先ずは話をしなくては埒が開かぬ。しかし彼女は逃げてしまう。ならば手荒だが捕まえてしまおう。皇子は彼女を捕まえた。しかし彼女は何も喋らない。ただ歌を歌うのみ。皇子はそんな事は些細な事。結婚するぞと彼女を部屋に閉じ込めた。
彼女は毎日歌うか泣くのみ。皇子が精神操作の魔法で気持ちを操ろうとしてもダメ。無理矢理手込めにしようとすると、彼女は真珠の涙を一粒流した。そして噂が広まる。
【城の皇子は陸に上がった人魚を囲っている。乙女の涙は真珠の涙。乙女でなくなれば真珠もなくなる。だから皇子は人魚を后には出来ない】
城に彼女が来てから約五年後。皇子は人魚を后にすることを諦め他国の姫と結婚をした。世継ぎの為の政略結婚であり、王子は変わらず人魚の元に通いつめる。そして時折真珠の粒を持ち帰る。

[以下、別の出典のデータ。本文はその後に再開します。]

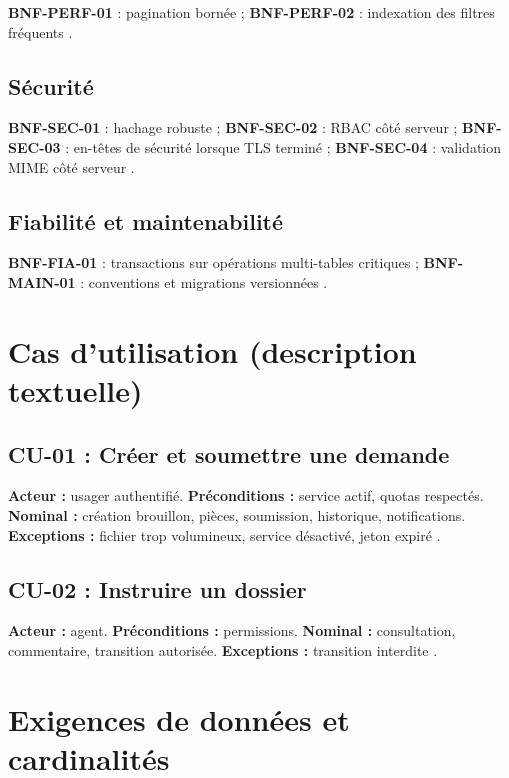 \textbf{BNF-PERF-01} : pagination bornée ; \textbf{BNF-PERF-02} : indexation des filtres fréquents \cite{postgresdoc,kleppmann2017}.

\subsection{Sécurité}

\textbf{BNF-SEC-01} : hachage robuste ; \textbf{BNF-SEC-02} : RBAC côté serveur ; \textbf{BNF-SEC-03} : en-têtes de sécurité lorsque TLS terminé ; \textbf{BNF-SEC-04} : validation MIME côté serveur \cite{owasp2021,laraveldoc}.

\subsection{Fiabilité et maintenabilité}

\textbf{BNF-FIA-01} : transactions sur opérations multi-tables critiques ; \textbf{BNF-MAIN-01} : conventions et migrations versionnées \cite{sommerville2016,kleppmann2017}.

\newpage
\section{Cas d'utilisation (description textuelle)}

\subsection{CU-01 : Créer et soumettre une demande}

\textbf{Acteur :} usager authentifié. \textbf{Préconditions :} service actif, quotas respectés. \textbf{Nominal :} création brouillon, pièces, soumission, historique, notifications. \textbf{Exceptions :} fichier trop volumineux, service désactivé, jeton expiré \cite{booch2005}.

\subsection{CU-02 : Instruire un dossier}

\textbf{Acteur :} agent. \textbf{Préconditions :} permissions. \textbf{Nominal :} consultation, commentaire, transition autorisée. \textbf{Exceptions :} transition interdite \cite{ieee1012}.

\section{Exigences de données et cardinalités}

そんな日々が突如終わりを告げた。部屋を訪れた皇子の目前で、あられもない姿で喘ぐ人魚の娘。初めて歌声以外の声を聞いた皇子は、唖然としたままその場から動けない。人魚の娘は惜しげなく裸体を晒したまま皇子に近寄る。
『私は貴方と一緒にいたかった。しかし視線が絡んだ途端に貴方は変化ししてしまったの。私と貴方の一緒の意味が違ったのよ。だから私は帰るわ。漸く帰れるの……』
『何故だ! 何が違うんだ! 体の関係は我慢したではないか! なのに他の男ならば良いのか! 』
『これは貴方の未練を断ち切る為よ。私が乙女のままでは貴方は何時までも今のまま。もう私は乙女でない。真珠の涙も流さない。貴方は私の真の姿に気付かなかった。私は恋愛が出来ないの。パートナーとしてなら一緒にいられたわ。でももうタイムリミットなの。ごめんなさい』
そう言い残すとその場から、人魚の娘と男は霧の様に消え去った。二人の去ったベッドの上には、一粒の真珠が残されていたと言う。
***
「真の姿に気付かず恋愛が出来ない。パートナーとしてならって……ならば彼女は人魚ではなく……でも最初から人型で体の関係? 」
「気付きましたか? そうです。まちがいなく聖獣ですよ。但し我私とラスの様に卒業して直ぐではなく、タルバやモノクの様に主を失ったタイプです」
この人魚の話は帝国での実話だそう。今回捕虜になった皇子のお祖父さまのお話。皇子はたまたまダンジョンに向かっていたが、昨晩遭難しかけてしまう。帝国からの途中で魔物に襲われ、船が大破してしまう。小舟で何とか岩場に上陸し救助を待っていたら、海で泳ぐ私を見付けた訳ね。そして愚行に走ったと……
「皇子達が全てを自白しました。帝国ではこの話の人魚を、聖獣だとは気付いていません。しかし人魚は実在していません。もちろんセイレーンもです。真珠の涙なども自作自演の筈です。最後の絡みもね。まあこれを消える理由にしたのでしょう。しかしこの聖獣は何を考えていたのでしょうか……」
「つまりこういうことよね。主を亡くした女性型の聖獣が、皇子を次の主にしようと歌声で引き寄せた。しかし皇子は彼女と視線が絡んだ途端に何かが変化し、パートナーにはなれなかった。あ!恋愛なのね! 皇子が聖獣の彼女を恋愛的に好きになってしまったから駄目なのね。変わったのは魔力の質なの? 」
「正解です。タイミリミットと言ったでしょう。多分彼女は魔力の質が戻るかとまっていたんですよ。しかし皇子は結婚しても変わらなかった。恋心が消えなかったのです。そして人魚が消えたのが五年後。憶測ではありますが彼女はモノクとタルバの様に、失った主に己の力を差し出したのでしょう。しかも多分魔力ではなく生命力をです。その生命力が全快するのに五年かかったのでしょうね。タルバの魔力が全快することと同じ原理です」
まだ謎はたんまりあるけれど、真実は当人の聖獣に聞かないと解らないわよね。つまりこの事を調べる為に、ライドとレインはお城に行っていた訳よね。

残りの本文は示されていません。